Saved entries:
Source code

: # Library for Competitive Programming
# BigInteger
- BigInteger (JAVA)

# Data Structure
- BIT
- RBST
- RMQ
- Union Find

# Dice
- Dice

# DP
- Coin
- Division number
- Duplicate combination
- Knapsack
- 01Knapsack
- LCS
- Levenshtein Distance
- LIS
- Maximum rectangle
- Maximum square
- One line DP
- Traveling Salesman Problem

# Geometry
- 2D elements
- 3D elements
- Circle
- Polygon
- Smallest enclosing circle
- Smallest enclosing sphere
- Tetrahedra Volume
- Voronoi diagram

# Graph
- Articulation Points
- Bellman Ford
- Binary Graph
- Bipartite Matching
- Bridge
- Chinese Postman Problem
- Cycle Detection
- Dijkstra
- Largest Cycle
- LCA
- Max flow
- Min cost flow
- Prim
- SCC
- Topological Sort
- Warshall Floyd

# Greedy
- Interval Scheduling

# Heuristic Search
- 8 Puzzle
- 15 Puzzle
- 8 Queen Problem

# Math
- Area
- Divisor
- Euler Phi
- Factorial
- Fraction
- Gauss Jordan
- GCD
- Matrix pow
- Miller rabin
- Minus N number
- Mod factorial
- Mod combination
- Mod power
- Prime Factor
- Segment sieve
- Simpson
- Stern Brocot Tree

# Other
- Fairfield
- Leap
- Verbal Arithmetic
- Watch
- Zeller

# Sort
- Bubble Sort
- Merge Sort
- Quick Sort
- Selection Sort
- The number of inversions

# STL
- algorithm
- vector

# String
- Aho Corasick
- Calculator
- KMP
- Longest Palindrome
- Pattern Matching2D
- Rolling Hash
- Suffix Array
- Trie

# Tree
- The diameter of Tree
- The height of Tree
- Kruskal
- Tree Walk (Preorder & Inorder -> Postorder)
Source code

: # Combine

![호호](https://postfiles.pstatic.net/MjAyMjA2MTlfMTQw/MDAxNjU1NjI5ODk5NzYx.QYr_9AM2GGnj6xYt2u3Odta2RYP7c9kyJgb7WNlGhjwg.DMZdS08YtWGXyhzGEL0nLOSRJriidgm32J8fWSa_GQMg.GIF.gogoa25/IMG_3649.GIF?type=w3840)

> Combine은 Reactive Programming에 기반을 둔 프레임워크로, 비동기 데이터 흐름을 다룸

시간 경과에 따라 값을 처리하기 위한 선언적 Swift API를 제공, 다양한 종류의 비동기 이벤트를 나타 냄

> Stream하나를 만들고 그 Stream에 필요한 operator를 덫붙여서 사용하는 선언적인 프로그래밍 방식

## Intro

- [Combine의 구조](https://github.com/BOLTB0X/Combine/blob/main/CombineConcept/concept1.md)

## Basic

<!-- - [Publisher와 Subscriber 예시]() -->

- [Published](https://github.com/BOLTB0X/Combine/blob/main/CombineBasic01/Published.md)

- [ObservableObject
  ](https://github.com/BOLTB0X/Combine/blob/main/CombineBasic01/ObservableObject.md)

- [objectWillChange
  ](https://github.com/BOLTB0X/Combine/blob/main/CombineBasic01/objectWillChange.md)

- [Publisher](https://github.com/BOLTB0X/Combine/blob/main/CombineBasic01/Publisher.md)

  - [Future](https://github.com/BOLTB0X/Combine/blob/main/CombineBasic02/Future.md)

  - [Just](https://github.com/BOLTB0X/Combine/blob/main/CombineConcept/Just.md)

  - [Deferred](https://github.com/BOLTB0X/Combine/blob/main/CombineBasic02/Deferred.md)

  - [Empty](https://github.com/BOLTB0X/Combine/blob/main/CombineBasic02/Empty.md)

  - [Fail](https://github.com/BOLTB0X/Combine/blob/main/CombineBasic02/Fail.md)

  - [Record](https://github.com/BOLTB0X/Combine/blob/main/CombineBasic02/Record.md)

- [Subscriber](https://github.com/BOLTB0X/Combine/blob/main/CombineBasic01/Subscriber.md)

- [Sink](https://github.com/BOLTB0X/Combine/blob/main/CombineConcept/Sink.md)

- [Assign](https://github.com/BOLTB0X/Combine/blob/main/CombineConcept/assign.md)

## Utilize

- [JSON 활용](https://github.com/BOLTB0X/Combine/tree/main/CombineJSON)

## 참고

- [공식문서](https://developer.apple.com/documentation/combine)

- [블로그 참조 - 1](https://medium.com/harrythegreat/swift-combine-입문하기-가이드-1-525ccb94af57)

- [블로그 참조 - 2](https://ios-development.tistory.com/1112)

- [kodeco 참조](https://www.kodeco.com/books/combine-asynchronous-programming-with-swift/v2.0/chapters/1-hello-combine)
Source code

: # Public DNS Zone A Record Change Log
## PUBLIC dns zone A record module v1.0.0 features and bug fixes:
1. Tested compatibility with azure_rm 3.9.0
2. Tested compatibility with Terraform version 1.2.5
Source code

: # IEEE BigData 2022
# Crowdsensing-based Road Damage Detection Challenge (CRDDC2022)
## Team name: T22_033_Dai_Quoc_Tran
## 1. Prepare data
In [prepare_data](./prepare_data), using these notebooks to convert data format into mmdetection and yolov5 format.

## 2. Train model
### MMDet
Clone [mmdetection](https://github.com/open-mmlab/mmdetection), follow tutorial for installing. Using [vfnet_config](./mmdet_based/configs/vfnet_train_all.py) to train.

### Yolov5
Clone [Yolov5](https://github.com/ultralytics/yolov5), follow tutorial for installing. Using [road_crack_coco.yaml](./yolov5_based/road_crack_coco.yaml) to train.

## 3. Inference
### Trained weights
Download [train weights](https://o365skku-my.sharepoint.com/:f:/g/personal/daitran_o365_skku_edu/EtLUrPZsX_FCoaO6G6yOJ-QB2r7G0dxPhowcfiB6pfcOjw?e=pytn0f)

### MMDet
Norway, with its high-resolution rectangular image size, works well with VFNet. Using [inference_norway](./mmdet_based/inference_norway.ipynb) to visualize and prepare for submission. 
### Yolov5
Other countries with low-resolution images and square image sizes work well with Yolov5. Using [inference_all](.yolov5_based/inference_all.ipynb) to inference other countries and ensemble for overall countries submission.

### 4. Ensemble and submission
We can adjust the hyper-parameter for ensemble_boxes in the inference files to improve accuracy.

Aim of the task: The lines to show are those in the data above that include "number".

Reply to the task:
- Division number
- Minus N number
- The number of inversions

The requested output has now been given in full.